▶ _The problem_:
Reply with one number: the count of lines in the data that hold the string "Checkout".

▶ _Input material_:
◆ ◆ ◆ ◆ ◆ ◆ ◆

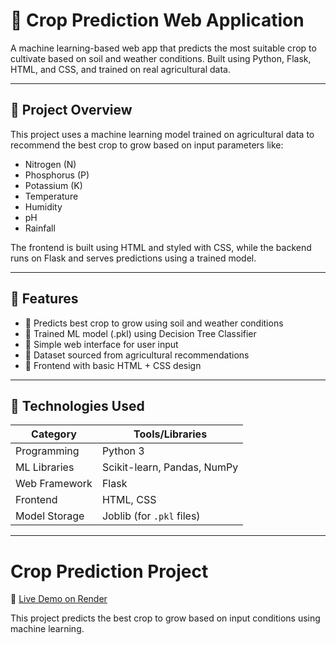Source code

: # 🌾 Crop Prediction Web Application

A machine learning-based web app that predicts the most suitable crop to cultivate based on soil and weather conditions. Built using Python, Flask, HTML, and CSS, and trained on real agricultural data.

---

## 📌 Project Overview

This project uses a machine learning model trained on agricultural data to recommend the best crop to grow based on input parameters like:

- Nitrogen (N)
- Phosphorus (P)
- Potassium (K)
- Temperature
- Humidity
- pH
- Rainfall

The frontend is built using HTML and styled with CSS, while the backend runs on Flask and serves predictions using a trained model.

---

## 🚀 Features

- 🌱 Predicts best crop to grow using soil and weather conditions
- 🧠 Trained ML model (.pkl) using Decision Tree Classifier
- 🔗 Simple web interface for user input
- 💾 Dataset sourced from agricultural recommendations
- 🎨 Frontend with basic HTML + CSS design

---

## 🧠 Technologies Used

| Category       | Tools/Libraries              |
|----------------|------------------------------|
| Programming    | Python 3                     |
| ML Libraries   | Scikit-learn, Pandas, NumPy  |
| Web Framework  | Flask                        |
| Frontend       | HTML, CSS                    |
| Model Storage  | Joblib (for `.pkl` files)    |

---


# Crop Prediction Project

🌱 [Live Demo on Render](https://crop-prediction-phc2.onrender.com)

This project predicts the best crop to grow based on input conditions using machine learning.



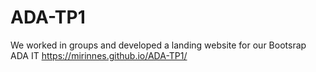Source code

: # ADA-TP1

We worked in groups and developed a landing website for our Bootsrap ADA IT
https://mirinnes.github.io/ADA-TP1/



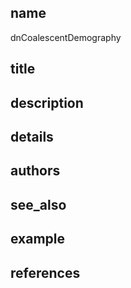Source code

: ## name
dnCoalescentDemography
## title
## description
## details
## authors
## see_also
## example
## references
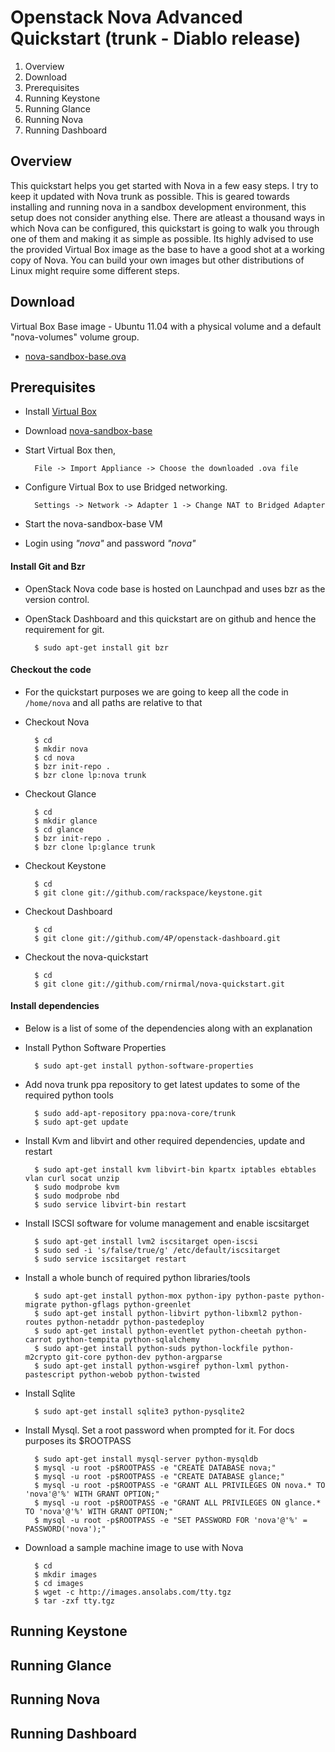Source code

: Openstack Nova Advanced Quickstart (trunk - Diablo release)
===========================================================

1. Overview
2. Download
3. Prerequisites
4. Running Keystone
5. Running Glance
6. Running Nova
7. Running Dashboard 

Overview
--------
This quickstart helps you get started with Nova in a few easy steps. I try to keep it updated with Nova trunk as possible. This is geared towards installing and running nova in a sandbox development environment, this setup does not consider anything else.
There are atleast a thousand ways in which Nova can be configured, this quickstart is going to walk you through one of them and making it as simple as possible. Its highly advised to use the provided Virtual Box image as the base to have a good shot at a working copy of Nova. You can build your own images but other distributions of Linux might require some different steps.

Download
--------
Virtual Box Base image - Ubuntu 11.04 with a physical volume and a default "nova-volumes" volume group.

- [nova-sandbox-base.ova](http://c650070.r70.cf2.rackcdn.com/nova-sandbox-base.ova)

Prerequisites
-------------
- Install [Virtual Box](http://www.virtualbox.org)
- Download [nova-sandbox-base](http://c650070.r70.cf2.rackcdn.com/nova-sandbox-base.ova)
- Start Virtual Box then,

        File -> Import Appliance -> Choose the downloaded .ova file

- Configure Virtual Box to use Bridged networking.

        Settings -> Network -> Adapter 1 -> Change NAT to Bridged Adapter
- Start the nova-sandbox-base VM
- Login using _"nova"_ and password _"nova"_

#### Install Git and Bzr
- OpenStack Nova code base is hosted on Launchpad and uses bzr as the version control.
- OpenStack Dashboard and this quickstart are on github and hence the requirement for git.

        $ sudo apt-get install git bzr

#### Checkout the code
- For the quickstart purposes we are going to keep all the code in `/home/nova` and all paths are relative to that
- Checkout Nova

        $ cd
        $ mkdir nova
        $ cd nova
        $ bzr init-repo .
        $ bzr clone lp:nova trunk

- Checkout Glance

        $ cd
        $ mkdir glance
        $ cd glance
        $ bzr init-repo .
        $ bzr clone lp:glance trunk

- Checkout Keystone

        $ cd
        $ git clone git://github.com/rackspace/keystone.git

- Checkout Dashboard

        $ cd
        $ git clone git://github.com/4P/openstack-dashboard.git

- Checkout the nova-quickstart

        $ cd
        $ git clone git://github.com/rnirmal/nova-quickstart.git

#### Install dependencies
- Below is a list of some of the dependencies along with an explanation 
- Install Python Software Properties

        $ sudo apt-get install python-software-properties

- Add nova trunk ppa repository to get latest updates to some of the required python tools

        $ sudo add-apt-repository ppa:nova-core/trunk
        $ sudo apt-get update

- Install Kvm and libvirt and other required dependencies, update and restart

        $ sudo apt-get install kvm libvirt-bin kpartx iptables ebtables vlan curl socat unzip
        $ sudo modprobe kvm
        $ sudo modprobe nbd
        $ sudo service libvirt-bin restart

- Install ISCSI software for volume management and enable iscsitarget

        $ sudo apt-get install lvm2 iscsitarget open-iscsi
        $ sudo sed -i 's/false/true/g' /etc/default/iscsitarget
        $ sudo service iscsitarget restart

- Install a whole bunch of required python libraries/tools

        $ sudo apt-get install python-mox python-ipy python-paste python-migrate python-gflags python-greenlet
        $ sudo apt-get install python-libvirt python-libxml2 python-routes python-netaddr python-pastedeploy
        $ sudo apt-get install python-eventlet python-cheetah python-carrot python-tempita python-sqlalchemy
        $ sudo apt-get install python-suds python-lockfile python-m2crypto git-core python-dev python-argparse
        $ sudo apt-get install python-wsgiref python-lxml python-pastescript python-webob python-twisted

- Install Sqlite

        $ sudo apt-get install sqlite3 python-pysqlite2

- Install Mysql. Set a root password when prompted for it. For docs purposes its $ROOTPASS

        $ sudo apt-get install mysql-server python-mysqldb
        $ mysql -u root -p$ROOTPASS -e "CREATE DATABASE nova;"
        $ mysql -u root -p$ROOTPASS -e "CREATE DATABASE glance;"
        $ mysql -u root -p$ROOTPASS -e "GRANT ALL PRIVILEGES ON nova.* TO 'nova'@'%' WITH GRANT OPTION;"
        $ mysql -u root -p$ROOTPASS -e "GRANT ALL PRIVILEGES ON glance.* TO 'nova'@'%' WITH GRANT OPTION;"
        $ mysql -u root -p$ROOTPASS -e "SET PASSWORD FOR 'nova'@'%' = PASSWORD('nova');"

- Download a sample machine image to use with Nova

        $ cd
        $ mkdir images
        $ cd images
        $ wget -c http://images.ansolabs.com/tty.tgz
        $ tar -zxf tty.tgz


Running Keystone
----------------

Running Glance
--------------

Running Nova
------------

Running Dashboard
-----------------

◆ ◆ ◆ ◆ ◆ ◆ ◆

▶ _Output_:
6